◆ **What to produce**: From the entries below, copy every line that has the word "DoxyCompactItemize".

──────── Supplied material ────────

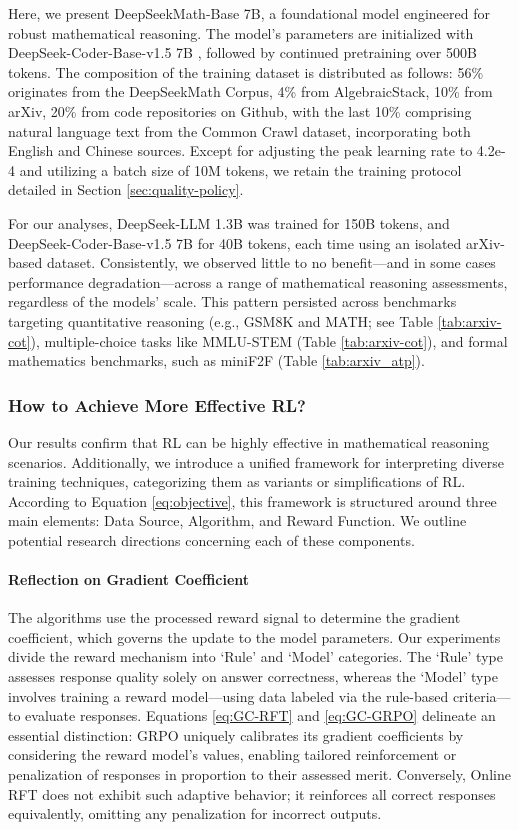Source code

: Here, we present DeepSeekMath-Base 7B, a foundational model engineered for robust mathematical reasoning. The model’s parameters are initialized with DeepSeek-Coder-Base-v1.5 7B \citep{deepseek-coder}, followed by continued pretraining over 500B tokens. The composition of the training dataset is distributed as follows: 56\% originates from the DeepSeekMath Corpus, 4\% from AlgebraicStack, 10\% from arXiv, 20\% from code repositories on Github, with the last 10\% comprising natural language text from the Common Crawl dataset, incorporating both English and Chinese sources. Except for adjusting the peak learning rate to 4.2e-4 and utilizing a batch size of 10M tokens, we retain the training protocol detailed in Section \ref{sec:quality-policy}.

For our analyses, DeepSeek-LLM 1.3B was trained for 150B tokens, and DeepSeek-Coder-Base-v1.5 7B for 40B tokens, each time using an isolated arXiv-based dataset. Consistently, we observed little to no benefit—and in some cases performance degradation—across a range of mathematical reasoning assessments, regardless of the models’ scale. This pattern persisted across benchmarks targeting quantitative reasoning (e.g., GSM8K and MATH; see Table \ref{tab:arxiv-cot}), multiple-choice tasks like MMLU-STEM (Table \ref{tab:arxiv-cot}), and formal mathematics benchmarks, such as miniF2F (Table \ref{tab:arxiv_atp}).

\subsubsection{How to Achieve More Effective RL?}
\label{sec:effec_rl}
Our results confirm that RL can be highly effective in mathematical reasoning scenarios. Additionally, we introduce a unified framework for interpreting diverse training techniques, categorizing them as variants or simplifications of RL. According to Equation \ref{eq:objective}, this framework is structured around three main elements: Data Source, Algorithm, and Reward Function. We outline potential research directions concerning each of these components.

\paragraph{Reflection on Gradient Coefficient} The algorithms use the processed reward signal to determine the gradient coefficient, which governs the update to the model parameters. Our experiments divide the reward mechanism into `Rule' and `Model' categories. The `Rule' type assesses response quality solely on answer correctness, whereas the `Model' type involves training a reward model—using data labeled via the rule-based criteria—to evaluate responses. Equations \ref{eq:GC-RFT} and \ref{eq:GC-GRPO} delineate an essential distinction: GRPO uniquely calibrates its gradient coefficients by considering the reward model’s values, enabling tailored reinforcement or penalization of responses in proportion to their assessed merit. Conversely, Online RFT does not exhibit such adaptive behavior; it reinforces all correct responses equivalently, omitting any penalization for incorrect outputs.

────────
──────── Supplied material ────────

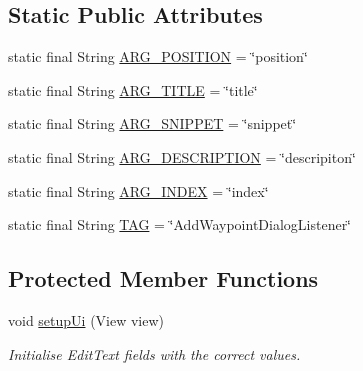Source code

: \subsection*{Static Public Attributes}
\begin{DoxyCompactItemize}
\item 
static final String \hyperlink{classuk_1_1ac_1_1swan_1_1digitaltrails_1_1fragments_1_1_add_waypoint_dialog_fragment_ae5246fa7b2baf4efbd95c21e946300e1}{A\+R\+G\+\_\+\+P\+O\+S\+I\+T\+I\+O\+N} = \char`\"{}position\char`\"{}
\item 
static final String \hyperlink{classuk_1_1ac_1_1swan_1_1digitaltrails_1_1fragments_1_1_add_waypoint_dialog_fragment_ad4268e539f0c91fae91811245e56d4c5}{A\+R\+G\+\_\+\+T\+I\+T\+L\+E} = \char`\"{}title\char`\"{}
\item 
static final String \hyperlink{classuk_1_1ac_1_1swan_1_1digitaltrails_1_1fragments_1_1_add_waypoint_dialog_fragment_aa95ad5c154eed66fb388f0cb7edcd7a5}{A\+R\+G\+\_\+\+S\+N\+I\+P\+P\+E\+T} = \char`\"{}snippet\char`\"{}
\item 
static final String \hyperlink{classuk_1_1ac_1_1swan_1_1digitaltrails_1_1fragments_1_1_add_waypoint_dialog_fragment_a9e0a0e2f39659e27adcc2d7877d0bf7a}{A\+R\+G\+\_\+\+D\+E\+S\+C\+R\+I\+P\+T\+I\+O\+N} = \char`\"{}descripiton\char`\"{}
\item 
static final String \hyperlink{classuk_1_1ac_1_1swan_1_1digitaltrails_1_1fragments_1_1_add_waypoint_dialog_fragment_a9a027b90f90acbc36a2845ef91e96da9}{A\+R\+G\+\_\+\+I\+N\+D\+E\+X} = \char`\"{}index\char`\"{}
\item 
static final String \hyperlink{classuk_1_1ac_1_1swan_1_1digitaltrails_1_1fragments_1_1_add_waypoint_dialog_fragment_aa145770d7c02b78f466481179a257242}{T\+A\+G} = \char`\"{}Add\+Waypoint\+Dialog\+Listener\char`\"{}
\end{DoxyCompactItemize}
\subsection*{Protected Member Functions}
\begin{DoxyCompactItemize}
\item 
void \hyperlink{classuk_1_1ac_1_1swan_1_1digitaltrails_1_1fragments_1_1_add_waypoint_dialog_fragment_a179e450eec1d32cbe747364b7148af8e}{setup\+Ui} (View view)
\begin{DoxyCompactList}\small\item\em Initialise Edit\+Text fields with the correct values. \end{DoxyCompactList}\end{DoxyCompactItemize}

────────

◆ **Exercise output**:
\begin{DoxyCompactItemize}
\end{DoxyCompactItemize}
\begin{DoxyCompactItemize}
\begin{DoxyCompactList}\small\item\em Initialise Edit\+Text fields with the correct values. \end{DoxyCompactList}\end{DoxyCompactItemize}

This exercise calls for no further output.